Magic Circles, my science-fiction series, is set in the fairly near future, and things are changing so quickly part of the story might read like history even sooner than I expected. As I work on the third novel in the series, I sometimes feel as though events are passing me by .

A case in point:

‘“There’s an entire ecosystem of things and services that the smart  home can deliver once you have a rich map of the home that the user has allowed to be shared,” said Colin Angle, iRobot’s boss.’ … When signing up for the company’s Home app, which connects to its smart robots, customers have to agree to a privacy policy that states that it can share personal information with subsidiaries, third party vendors, and the government, as well as in connection with “any company transaction” such as a merger or external investment.’  (Roomba maker may share maps of users’ homes with Google, Amazon or Apple)

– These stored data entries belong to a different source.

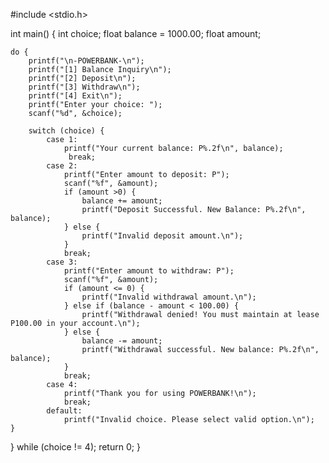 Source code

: #include <stdio.h>

int main() {
    int choice;
    float balance = 1000.00;
    float amount;

    do {
        printf("\n-POWERBANK-\n");
        printf("[1] Balance Inquiry\n");
        printf("[2] Deposit\n");
        printf("[3] Withdraw\n");
        printf("[4] Exit\n");
        printf("Enter your choice: ");
        scanf("%d", &choice);

        switch (choice) {
            case 1: 
                printf("Your current balance: P%.2f\n", balance);
                 break;
            case 2: 
                printf("Enter amount to deposit: P");
                scanf("%f", &amount);
                if (amount >0) {
                    balance += amount;
                    printf("Deposit Successful. New Balance: P%.2f\n", balance);
                } else {
                    printf("Invalid deposit amount.\n");
                }
                break;
            case 3:
                printf("Enter amount to withdraw: P");
                scanf("%f", &amount);
                if (amount <= 0) {
                    printf("Invalid withdrawal amount.\n");
                } else if (balance - amount < 100.00) {
                    printf("Withdrawal denied! You must maintain at lease P100.00 in your account.\n");
                } else {
                    balance -= amount;
                    printf("Withdrawal successful. New balance: P%.2f\n", balance);
                }
                break;
            case 4:
                printf("Thank you for using POWERBANK!\n");
                break;
            default:
                printf("Invalid choice. Please select valid option.\n");
    }
}   while (choice != 4);
     return 0;
}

Another harbinger: Meet Google’s Robot Army. It’s Growing.

Meanwhile, even today’s crude prototypes of what’s about to emerge inspire emotional responses. E.g. our Hom-Bot nudge-nudging at the corner wall of the study, evoking my sympathy as it looks for a recharging station that really awaits in the corresponding corner of the next room, or when it traps itself among the forest of chairlegs under the dining room table and then tries to apply elaborate escape strategies.

“That’s it!” I say. “Now you’ve got it. … No, no. You nitwit.”

Clearly this machine has its limitations. For instance when I bark “Iron my frigging shirts” at it,  it merely sits there, inscrutably obdurate, much like a union construction worker in the UK. But these are early days. And this bot is already charmingly antiquated, compared to what’s on the market now.

So at least it isn’t delivering our house plans to the enemy. Unless … You don’t suppose all that bumbling about is merely a ploy to allay suspicion?

“There, there,’ Sara tells me. “Relax. Go back to your book. Write faster.”